This is not clear to me because rdt_move_group_tasks() seems to have the
same code as shown below as vulnerable to re-ordering. Only difference
is that it uses the "//false" checks to set a bit in the cpumask for a
later IPI instead of an immediate IPI.

> faster than an smp_mb(). I'll take some measurements to see.
> 
> The presumed behavior is __rdtgroup_move_task() not seeing t1 running
> yet implies that it observes the updated values:
> 
> CPU 0                                   CPU 1
> -----                                   -----
> (t1->{closid,rmid} -> {1,1})            (rq->curr -> t0)
> 
> __rdtgroup_move_task():
>   t1->{closid,rmid} <- {2,2}
>   curr <- t1->cpu->rq->curr
>                                         __schedule():
>                                           rq->curr <- t1
>                                         resctrl_sched_in():
>                                           t1->{closid,rmid} -> {2,2}
>   if (curr == t1) // false
>     IPI(t1->cpu)

I understand that the test is false when it may be expected to be true, but
there does not seem to be a problem because of that. t1 was scheduled in with
the correct CLOSID/RMID and its CPU did not get an unnecessary IPI.

> In (1), CPU 0 is allowed to store {closid,rmid} after reading whether t1
> is current:
> 
> CPU 0                                   CPU 1
> -----                                   -----
> __rdtgroup_move_task():
>   curr <- t1->cpu->rq->curr
>                                         __schedule():
>                                           rq->curr <- t1
>                                         resctrl_sched_in():
>                                           t1->{closid,rmid} -> {1,1}
>   t1->{closid,rmid} <- {2,2}
>   if (curr == t1) // false
>    IPI(t1->cpu)

Yes, this I understand to be the problematic scenario.
 
> Please let me know if these diagrams clarify things.

They do, thank you very much.

Reinette
  
Peter Newman Dec. 12, 2022, 5:36 p.m. UTC | #6
Hi Reinette,

On Sat, Dec 10, 2022 at 12:54 AM Reinette Chatre <reinette.chatre@intel.com> wrote:
> On 12/8/2022 2:30 PM, Peter Newman wrote:
> > Based on this, I'll just sketch out the first scenario below and drop
> > (2) from the changelog.
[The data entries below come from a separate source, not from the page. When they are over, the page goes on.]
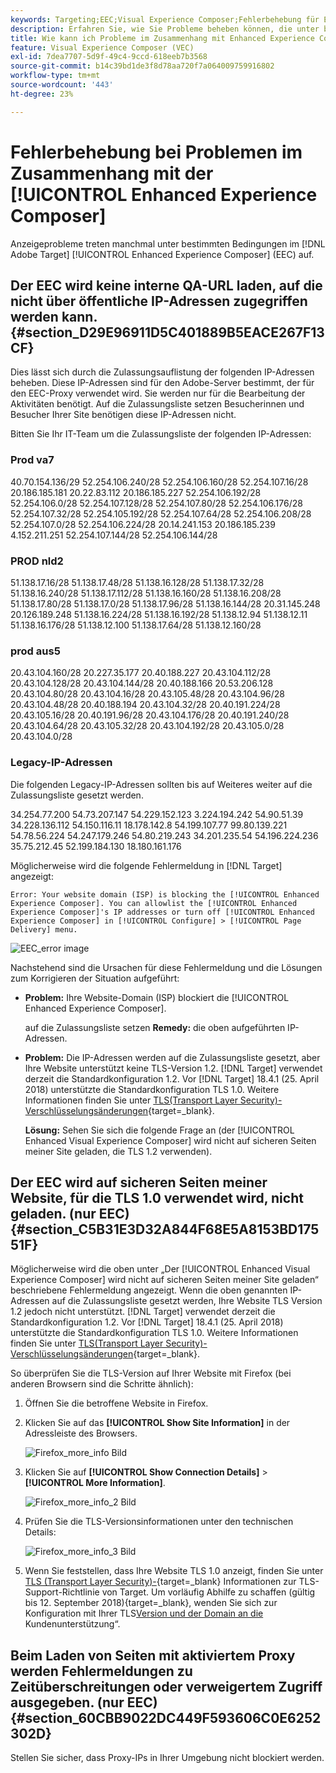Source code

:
```yaml
---
keywords: Targeting;EEC;Visual Experience Composer;Fehlerbehebung für Enhanced Experience Composer;Fehlerbehebung
description: Erfahren Sie, wie Sie Probleme beheben können, die unter bestimmten Bedingungen manchmal  [!DNL Target]  Adobe Enhanced Experience Composer (EEC) auftreten.
title: Wie kann ich Probleme im Zusammenhang mit Enhanced Experience Composer beheben?
feature: Visual Experience Composer (VEC)
exl-id: 7dea7707-5d9f-49c4-9ccd-618eeb7b3568
source-git-commit: b14c39bd1de3f8d78aa720f7a064009759916802
workflow-type: tm+mt
source-wordcount: '443'
ht-degree: 23%

---
```


# Fehlerbehebung bei Problemen im Zusammenhang mit der [!UICONTROL Enhanced Experience Composer]

Anzeigeprobleme treten manchmal unter bestimmten Bedingungen im [!DNL Adobe Target] [!UICONTROL Enhanced Experience Composer] (EEC) auf.

## Der EEC wird keine interne QA-URL laden, auf die nicht über öffentliche IP-Adressen zugegriffen werden kann. {#section_D29E96911D5C401889B5EACE267F13CF}

Dies lässt sich durch die Zulassungsauflistung der folgenden IP-Adressen beheben. Diese IP-Adressen sind für den Adobe-Server bestimmt, der für den EEC-Proxy verwendet wird. Sie werden nur für die Bearbeitung der Aktivitäten benötigt. Auf die Zulassungsliste setzen Besucherinnen und Besucher Ihrer Site benötigen diese IP-Adressen nicht.

Bitten Sie Ihr IT-Team um die Zulassungsliste der folgenden IP-Adressen:

### Prod va7

40.70.154.136/29
52.254.106.240/28
52.254.106.160/28
52.254.107.16/28
20.186.185.181
20.22.83.112
20.186.185.227
52.254.106.192/28
52.254.106.0/28
52.254.107.128/28
52.254.107.80/28
52.254.106.176/28
52.254.107.32/28
52.254.105.192/28
52.254.107.64/28
52.254.106.208/28
52.254.107.0/28
52.254.106.224/28
20.14.241.153
20.186.185.239
4.152.211.251
52.254.107.144/28
52.254.106.144/28

### PROD nld2

51.138.17.16/28
51.138.17.48/28
51.138.16.128/28
51.138.17.32/28
51.138.16.240/28
51.138.17.112/28
51.138.16.160/28
51.138.16.208/28
51.138.17.80/28
51.138.17.0/28
51.138.17.96/28
51.138.16.144/28
20.31.145.248
20.126.189.248
51.138.16.224/28
51.138.16.192/28
51.138.12.94
51.138.12.11
51.138.16.176/28
51.138.12.100
51.138.17.64/28
51.138.12.160/28

### prod aus5

20.43.104.160/28
20.227.35.177
20.40.188.227
20.43.104.112/28
20.43.104.128/28
20.43.104.144/28
20.40.188.166
20.53.206.128
20.43.104.80/28
20.43.104.16/28
20.43.105.48/28
20.43.104.96/28
20.43.104.48/28
20.40.188.194
20.43.104.32/28
20.40.191.224/28
20.43.105.16/28
20.40.191.96/28
20.43.104.176/28
20.40.191.240/28
20.43.104.64/28
20.43.105.32/28
20.43.104.192/28
20.43.105.0/28
20.43.104.0/28

### Legacy-IP-Adressen

Die folgenden Legacy-IP-Adressen sollten bis auf Weiteres weiter auf die Zulassungsliste gesetzt werden.

34.254.77.200
54.73.207.147
54.229.152.123
3.224.194.242
54.90.51.39
34.228.136.112
54.150.116.11
18.178.142.8
54.199.107.77
99.80.139.221
54.78.56.224
54.247.179.246
54.80.219.243
34.201.235.54
54.196.224.236
35.75.212.45
52.199.184.130
18.180.161.176

Möglicherweise wird die folgende Fehlermeldung in [!DNL Target] angezeigt:

`Error: Your website domain (ISP) is blocking the [!UICONTROL Enhanced Experience Composer]. You can allowlist the [!UICONTROL Enhanced Experience Composer]'s IP addresses or turn off [!UICONTROL Enhanced Experience Composer] in [!UICONTROL Configure] > [!UICONTROL Page Delivery] menu.`

![EEC_error image](assets/EEC_error.png)

Nachstehend sind die Ursachen für diese Fehlermeldung und die Lösungen zum Korrigieren der Situation aufgeführt:

* **Problem:** Ihre Website-Domain (ISP) blockiert die [!UICONTROL Enhanced Experience Composer].

  auf die Zulassungsliste setzen **Remedy:** die oben aufgeführten IP-Adressen.

* **Problem:** Die IP-Adressen werden auf die Zulassungsliste gesetzt, aber Ihre Website unterstützt keine TLS-Version 1.2. [!DNL Target] verwendet derzeit die Standardkonfiguration 1.2. Vor [!DNL Target] 18.4.1 (25. April 2018) unterstützte die Standardkonfiguration TLS 1.0. Weitere Informationen finden Sie unter [TLS(Transport Layer Security)-Verschlüsselungsänderungen](https://experienceleague.adobe.com/docs/target-dev/developer/implementation/tls-transport-layer-security-encryption.html){target=_blank}.

  **Lösung:** Sehen Sie sich die folgende Frage an (der [!UICONTROL Enhanced Visual Experience Composer] wird nicht auf sicheren Seiten meiner Site geladen, die TLS 1.2 verwenden).

## Der EEC wird auf sicheren Seiten meiner Website, für die TLS 1.0 verwendet wird, nicht geladen. (nur EEC)   {#section_C5B31E3D32A844F68E5A8153BD17551F}

Möglicherweise wird die oben unter „Der [!UICONTROL Enhanced Visual Experience Composer] wird nicht auf sicheren Seiten meiner Site geladen“ beschriebene Fehlermeldung angezeigt. Wenn die oben genannten IP-Adressen auf die Zulassungsliste gesetzt werden, Ihre Website TLS Version 1.2 jedoch nicht unterstützt. [!DNL Target] verwendet derzeit die Standardkonfiguration 1.2. Vor [!DNL Target] 18.4.1 (25. April 2018) unterstützte die Standardkonfiguration TLS 1.0. Weitere Informationen finden Sie unter [TLS(Transport Layer Security)-Verschlüsselungsänderungen](https://experienceleague.adobe.com/docs/target-dev/developer/implementation/tls-transport-layer-security-encryption.html){target=_blank}.

So überprüfen Sie die TLS-Version auf Ihrer Website mit Firefox (bei anderen Browsern sind die Schritte ähnlich):

1. Öffnen Sie die betroffene Website in Firefox.
1. Klicken Sie auf das **[!UICONTROL Show Site Information]** in der Adressleiste des Browsers.

   ![Firefox_more_info Bild](assets/firefox_more_info.png)

1. Klicken Sie auf **[!UICONTROL Show Connection Details]** > **[!UICONTROL More Information]**.

   ![Firefox_more_info_2 Bild](assets/firefox_more_info_2.png)

1. Prüfen Sie die TLS-Versionsinformationen unter den technischen Details:

   ![Firefox_more_info_3 Bild](assets/firefox_more_info_3.png)

1. Wenn Sie feststellen, dass Ihre Website TLS 1.0 anzeigt, finden Sie unter [TLS (Transport Layer Security)-](https://experienceleague.adobe.com/docs/target-dev/developer/implementation/tls-transport-layer-security-encryption.html){target=_blank} Informationen zur TLS-Support-Richtlinie von Target. Um vorläufig Abhilfe zu schaffen (gültig bis 12. September 2018){target=_blank}, wenden Sie sich zur Konfiguration mit Ihrer TLS[Version und der Domain an die ](/help/main/cmp-resources-and-contact-information.md#reference_ACA3391A00EF467B87930A450050077C)Kundenunterstützung“.

## Beim Laden von Seiten mit aktiviertem Proxy werden Fehlermeldungen zu Zeitüberschreitungen oder verweigertem Zugriff ausgegeben. (nur EEC)   {#section_60CBB9022DC449F593606C0E6252302D}

Stellen Sie sicher, dass Proxy-IPs in Ihrer Umgebung nicht blockiert werden.
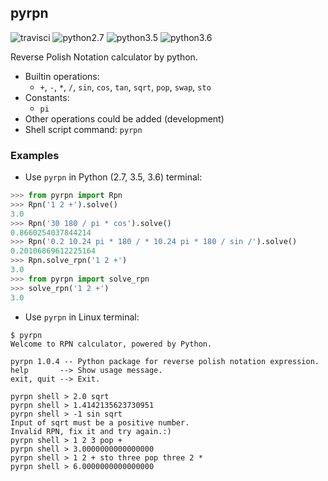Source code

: ## pyrpn
![travisci](https://travis-ci.org/archman/pyrpn.svg?branch=master)
![python2.7](https://img.shields.io/badge/Python-2.7-green.svg)
![python3.5](https://img.shields.io/badge/Python-3.5-green.svg)
![python3.6](https://img.shields.io/badge/Python-3.6-green.svg)

Reverse Polish Notation calculator by python.

* Builtin operations:
  * `+`, `-`, `*`, `/`, `sin`, `cos`, `tan`, `sqrt`, `pop`, `swap`, `sto`
* Constants:
  * `pi`
* Other operations could be added (development)
* Shell script command: `pyrpn`

### Examples

* Use `pyrpn` in Python (2.7, 3.5, 3.6) terminal:

```Python
>>> from pyrpn import Rpn
>>> Rpn('1 2 +').solve()
3.0
>>> Rpn('30 180 / pi * cos').solve()
0.8660254037844214
>>> Rpn('0.2 10.24 pi * 180 / * 10.24 pi * 180 / sin /').solve()
0.20106869612225164
>>> Rpn.solve_rpn('1 2 +')
3.0
>>> from pyrpn import solve_rpn
>>> solve_rpn('1 2 +')
3.0
```

* Use `pyrpn` in Linux terminal:
```Shell
$ pyrpn
Welcome to RPN calculator, powered by Python.

pyrpn 1.0.4 -- Python package for reverse polish notation expression.
help       --> Show usage message.
exit, quit --> Exit.

pyrpn shell > 2.0 sqrt
pyrpn shell > 1.4142135623730951
pyrpn shell > -1 sin sqrt
Input of sqrt must be a positive number.
Invalid RPN, fix it and try again.:)
pyrpn shell > 1 2 3 pop +
pyrpn shell > 3.0000000000000000
pyrpn shell > 1 2 + sto three pop three 2 *
pyrpn shell > 6.0000000000000000
```
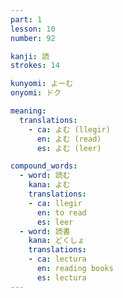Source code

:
 ```yaml
---
part: 1
lesson: 10
number: 92

kanji: 読
strokes: 14

kunyomi: よーむ
onyomi: ドク

meaning:
  translations:
    - ca: よむ (llegir)
      en: よむ (read)
      es: よむ (leer)

compound_words:
  - word: 読む
    kana: よむ
    translations:
    - ca: llegir
      en: to read
      es: leer
  - word: 読書
    kana: どくしょ
    translations:
    - ca: lectura
      en: reading books
      es: lectura
---
```

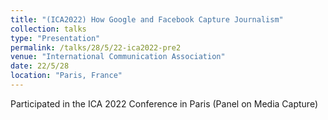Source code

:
 ```yaml
---
title: "(ICA2022) How Google and Facebook Capture Journalism"
collection: talks
type: "Presentation"
permalink: /talks/28/5/22-ica2022-pre2
venue: "International Communication Association"
date: 22/5/28
location: "Paris, France"
---
```


Participated in the ICA 2022 Conference in Paris (Panel on Media Capture)
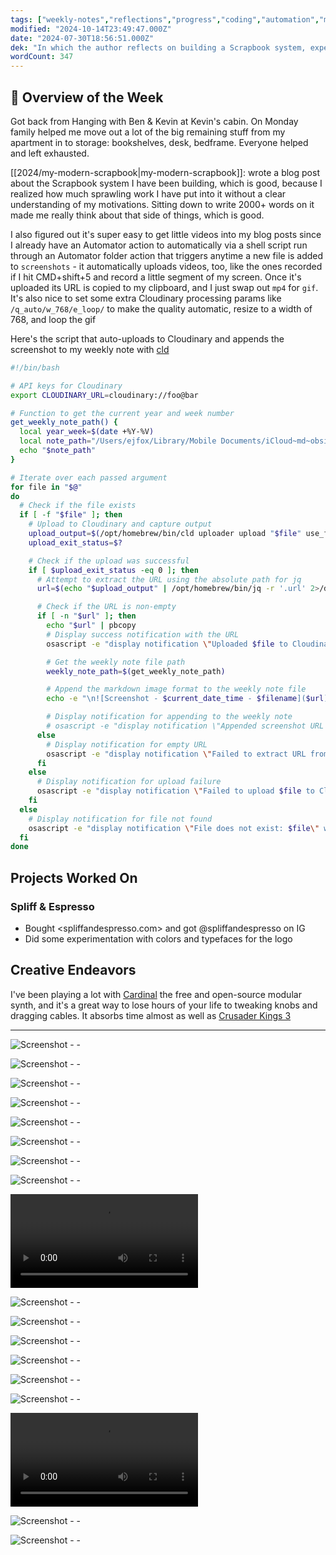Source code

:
 ```yaml
---
tags: ["weekly-notes","reflections","progress","coding","automation","music","health"]
modified: "2024-10-14T23:49:47.000Z"
date: "2024-07-30T18:56:51.000Z"
dek: "In which the author reflects on building a Scrapbook system, experiments with a modular synth, and efficiently uploads videos to their blog posts via Cloudinary."
wordCount: 347
---
```

## 🌟 Overview of the Week

Got back from Hanging with Ben & Kevin at Kevin's cabin. On Monday family helped me move out a lot of the big remaining stuff from my apartment in to storage: bookshelves, desk, bedframe. Everyone helped and left exhausted.

[[2024/my-modern-scrapbook|my-modern-scrapbook]]: wrote a blog post about the Scrapbook system I have been building, which is good, because I realized how much sprawling work I have put into it without a clear understanding of my motivations. Sitting down to write 2000+ words on it made me really think about that side of things, which is good.

I also figured out it's super easy to get little videos into my blog posts since I already have an Automator action to automatically via a shell script run through an Automator folder action that triggers anytime a new file is added to `screenshots` - it automatically uploads videos, too, like the ones recorded if I hit CMD+shift+5 and record a little segment of my screen. Once it's uploaded its URL is copied to my clipboard, and I just swap out `mp4` for `gif`. It's also nice to set some extra Cloudinary processing params like `/q_auto/w_768/e_loop/` to make the quality automatic, resize to a width of 768, and loop the gif

Here's the script that auto-uploads to Cloudinary and appends the screenshot to my weekly note with [cld](https://cloudinary.com/documentation/cloudinary_cli)

```bash
#!/bin/bash

# API keys for Cloudinary
export CLOUDINARY_URL=cloudinary://foo@bar

# Function to get the current year and week number
get_weekly_note_path() {
  local year_week=$(date +%Y-%V)
  local note_path="/Users/ejfox/Library/Mobile Documents/iCloud~md~obsidian/Documents/ejfox/Week Notes/${year_week}.md"
  echo "$note_path"
}

# Iterate over each passed argument
for file in "$@"
do
  # Check if the file exists
  if [ -f "$file" ]; then
    # Upload to Cloudinary and capture output
    upload_output=$(/opt/homebrew/bin/cld uploader upload "$file" use_filename=true unique_filename=false 2>&1)
    upload_exit_status=$?

    # Check if the upload was successful
    if [ $upload_exit_status -eq 0 ]; then
      # Attempt to extract the URL using the absolute path for jq
      url=$(echo "$upload_output" | /opt/homebrew/bin/jq -r '.url' 2>/dev/null)

      # Check if the URL is non-empty
      if [ -n "$url" ]; then
        echo "$url" | pbcopy
        # Display success notification with the URL
        osascript -e "display notification \"Uploaded $file to Cloudinary and URL copied to clipboard: $url\" with title \"Screenshot Upload\""

        # Get the weekly note file path
        weekly_note_path=$(get_weekly_note_path)

        # Append the markdown image format to the weekly note file
        echo -e "\n![Screenshot - $current_date_time - $filename]($url)" >> "$weekly_note_path"

        # Display notification for appending to the weekly note
        # osascript -e "display notification \"Appended screenshot URL to weekly note: $weekly_note_path\" with title \"Weekly Note Update\""
      else
        # Display notification for empty URL
        osascript -e "display notification \"Failed to extract URL from output\" with title \"Debug\""
      fi
    else
      # Display notification for upload failure
      osascript -e "display notification \"Failed to upload $file to Cloudinary. Error: $upload_output\" with title \"Screenshot Upload\""
    fi
  else
    # Display notification for file not found
    osascript -e "display notification \"File does not exist: $file\" with title \"Debug\""
  fi
done

```


## Projects Worked On

### Spliff & Espresso
- Bought <spliffandespresso.com> and got @spliffandespresso on IG
- Did some experimentation with colors and typefaces for the logo

## Creative Endeavors

I've been playing a lot with [Cardinal](https://cardinal.kx.studio) the free and open-source modular synth, and it's a great way to lose hours of your life to tweaking knobs and dragging cables. It absorbs time almost as well as [Crusader Kings 3](https://store.steampowered.com/app/1158310/Crusader_Kings_III/)

---

![Screenshot - - ](http://res.cloudinary.com/ejf/image/upload/v1722536061/Screenshot_2024-08-01_at_2.14.04_PM.png)

![Screenshot - - ](http://res.cloudinary.com/ejf/image/upload/v1722573787/Screenshot_2024-08-02_at_12.42.54_AM.png)

![Screenshot - - ](http://res.cloudinary.com/ejf/image/upload/v1722609608/Screenshot_2024-08-02_at_10.39.55_AM.png)

![Screenshot - - ](http://res.cloudinary.com/ejf/image/upload/v1722609675/Screenshot_2024-08-02_at_10.41.03_AM.png)

![Screenshot - - ](http://res.cloudinary.com/ejf/image/upload/v1722609689/Screenshot_2024-08-02_at_10.41.15_AM.png)

![Screenshot - - ](http://res.cloudinary.com/ejf/image/upload/v1722609820/Screenshot_2024-08-02_at_10.43.12_AM.png)

![Screenshot - - ](http://res.cloudinary.com/ejf/image/upload/v1722609879/Screenshot_2024-08-02_at_10.44.24_AM.png)

![Screenshot - - ](http://res.cloudinary.com/ejf/image/upload/v1722610045/Screenshot_2024-08-02_at_10.47.11_AM.png)

![Screenshot - - ](http://res.cloudinary.com/ejf/video/upload/v1722610907/Screen_Recording_2024-08-02_at_11.00.13_AM.mov)

![Screenshot - - ](http://res.cloudinary.com/ejf/image/upload/v1722612330/Screenshot_2024-08-02_at_11.25.18_AM.png)

![Screenshot - - ](http://res.cloudinary.com/ejf/image/upload/v1722612365/Screenshot_2024-08-02_at_11.25.53_AM.png)

![Screenshot - - ](http://res.cloudinary.com/ejf/image/upload/v1722614112/Screenshot_2024-08-02_at_11.55.00_AM.png)

![Screenshot - - ](http://res.cloudinary.com/ejf/image/upload/v1722618320/Screenshot_2024-08-02_at_1.05.07_PM.png)

![Screenshot - - ](http://res.cloudinary.com/ejf/image/upload/v1722643343/Screenshot_2024-08-02_at_8.01.35_PM.png)

![Screenshot - - ](http://res.cloudinary.com/ejf/image/upload/v1722643831/Screenshot_2024-08-02_at_8.09.58_PM.png)

![Screenshot - - ](http://res.cloudinary.com/ejf/video/upload/v1722644212/Screen_Recording_2024-08-02_at_8.13.46_PM.mov)

![Screenshot - - ](http://res.cloudinary.com/ejf/image/upload/v1722703810/Screenshot_2024-08-03_at_12.49.46_PM.png)

![Screenshot - - ](http://res.cloudinary.com/ejf/image/upload/v1722703817/Screenshot_2024-08-03_at_12.50.03_PM.png)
This also implies that the group update cases
>
> ok, thank you for doing that analysis.
>
> > can use a single smp_mb() to provide all the necessary ordering, because
> > there's a full barrier on context switch for it to pair with, so I don't
> > need to broadcast IPI anymore.  I don't know whether task_call_func() is
>
> This is not clear to me because rdt_move_group_tasks() seems to have the
> same code as shown below as vulnerable to re-ordering. Only difference
> is that it uses the "//false" checks to set a bit in the cpumask for a
> later IPI instead of an immediate IPI.

An smp_mb() between writing the new task_struct::{closid,rmid} and
calling task_curr() would prevent the reordering I described, but I
was worried about the cost of executing a full barrier for every
matching task.

I tried something like this:

for_each_process_thread(p, t) {
	if (!from || is_closid_match(t, from) ||
	    is_rmid_match(t, from)) {
		WRITE_ONCE(t->closid, to->closid);
		WRITE_ONCE(t->rmid, to->mon.rmid);
		/* group moves are serialized by rdt */
		t->resctrl_dirty = true;
	}
}
if (IS_ENABLED(CONFIG_SMP) && mask) {
	/* Order t->{closid,rmid} stores before loads in task_curr() */
	smp_mb();
	for_each_process_thread(p, t) {
		if (t->resctrl_dirty) {
			if (task_curr(t))
				cpumask_set_cpu(task_cpu(t), mask);
			t->resctrl_dirty = false;
		}
	}
}

I repeated the `perf bench sched messaging -g 40 -l100000 ` benchmark
from before[1] to compare this with the baseline, and found that it
only increased the time to delete the benchmark's group from 1.65ms to
1.66ms, so it's an alternative to what I last posted.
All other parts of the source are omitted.